As Dow Tops 25000, Individual Investors Sit It Out
From January.
Full disclosure: I'm not fully invested either. I'm waiting for a drop.
As Dow Tops 25000, Individual Investors Sit It Out
Since 2012, $1 trillion has been pulled from retail-investor mutual funds that target U.S. stocks
By Akane Otani and Chris Dieterich
https://twitter.com/akaneotani
akane.otani@wsj.com
Updated Jan. 4, 2018 4:21 p.m. ET
One of the biggest surprises of the U.S. stock markets relentless rally is how many individual investors have run away from it.

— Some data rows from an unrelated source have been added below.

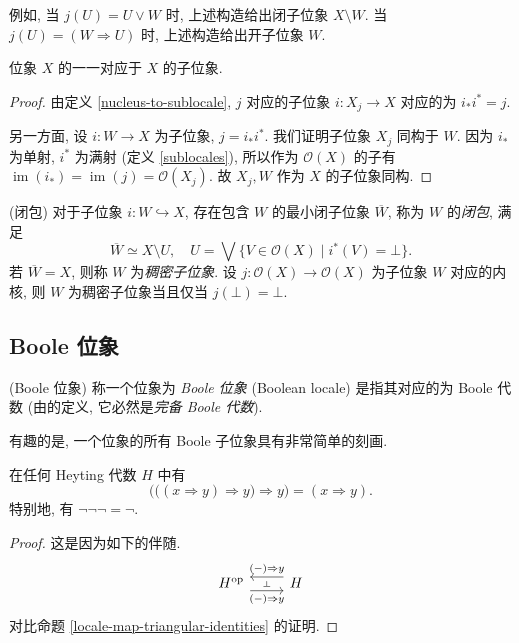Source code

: 例如, 当 $j(U) = U\lor W$ 时, 上述构造给出闭子位象 $X\setminus W$. 当 $j(U) = (W\Rightarrow U)$ 时, 上述构造给出开子位象 $W$.

\begin{prop}
	{}
	位象 $X$ 的\nc{}一一对应于 $X$ 的子位象.
\end{prop}
\begin{proof}
	由定义 \ref{nucleus-to-sublocale}, \nc{} $j$ 对应的子位象 $i\colon X_j\to X$ 对应的\nc{}为 $i_*i^* = j$.
	
	另一方面, 设 $i\colon W\to X$ 为子位象, $j=i_*i^*$. 我们证明子位象 $X_j$ 同构于 $W$.
	因为 $i_*$ 为单射, $i^*$ 为满射 (定义 \ref{sublocales}),
	所以作为 $\mathcal O(X)$ 的子\fm{}有 $\operatorname{im}(i_*) = \operatorname{im}(j)=\mathcal O(X_j)$.
	故 $X_j, W$ 作为 $X$ 的子位象同构.
\end{proof}


\begin{propdef}
	{(闭包)}
	对于子位象 $i\colon W \hookrightarrow X$, 存在包含 $W$ 的最小闭子位象 $\overline{W}$, 称为 $W$ 的\emph{闭包},
	满足
	\[
	\overline{W} \simeq X\setminus U,\quad U= \bigvee \{V\in\mathcal O(X)\mid i^*(V) =\bot\}.
	\]
	若 $\overline{W} = X$, 则称 $W$ 为\emph{稠密子位象}.
	设 $j\colon \mathcal O(X)\to\mathcal O(X)$ 为子位象 $W$ 对应的内核, 则 $W$ 为稠密子位象当且仅当 $j(\bot) = \bot$.
\end{propdef}

\subsection{Boole 位象}

\begin{definition}
	[label={Boolean-locale}]
	{(Boole 位象)}
	称一个位象为 \emph{Boole 位象} (Boolean locale) 是指其对应的\fm{}为 Boole 代数 (由\fm{}的定义, 它必然是\emph{完备 Boole 代数}).
\end{definition}

有趣的是, 一个位象的所有 Boole 子位象具有非常简单的刻画.

\newcommand{\booleansublocale}[1]{\text{B}(#1)}

\begin{prop}
	[label={xyyy-xy}]
	{}
	在任何 Heyting 代数 $H$ 中有
	\[
	\Big(\big((x\Rightarrow y) \Rightarrow y\big) \Rightarrow y\Big) = (x\Rightarrow y).
	\]
	特别地, 有 $\neg\neg\neg = \neg$.
\end{prop}
\begin{proof}
	这是因为如下的伴随.
	\[\begin{tikzcd}
		{H^{\op}} & {H}
		\arrow[""{name=0, anchor=center, inner sep=0}, "(-)\Rightarrow y"', shift right=2, from=1-1, to=1-2]
		\arrow[""{name=1, anchor=center, inner sep=0}, "(-)\Rightarrow y"', shift right=2, from=1-2, to=1-1]
		\arrow["\dashv"{anchor=center, rotate=-90}, draw=none, from=1, to=0]
	\end{tikzcd}\]
	对比命题 \ref{locale-map-triangular-identities} 的证明.
\end{proof}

The Dow Jones Industrial Average closed above 25000 for the first time on Thursday, punctuating a record-setting period nearly unmatched in U.S. history. Yet throughout the nearly nine-year surge in share prices, individual investors have continued to yank money out of funds that own U.S. stocks.
Nearly $1 trillion has been pulled from retail-investor mutual funds that target U.S. stocks since the start of 2012, according to EPFR Global, a fund-tracking firm. Over that same period through Wednesday, the S&P 500 soared 116% and, along with the Dow Industrials and Nasdaq Composite Index, rose to 190 all-time highs.
Much of that nearly $1 trillion in mutual fund outflows likely made its way back into the stock market through lower cost exchange-traded funds. The EPFR figure excludes money flows to ETFs and institutional mutual fund shares, and the firm estimates that perhaps as much as 40% of the mutual fund stock outflows were recycled into stocks through ETFs.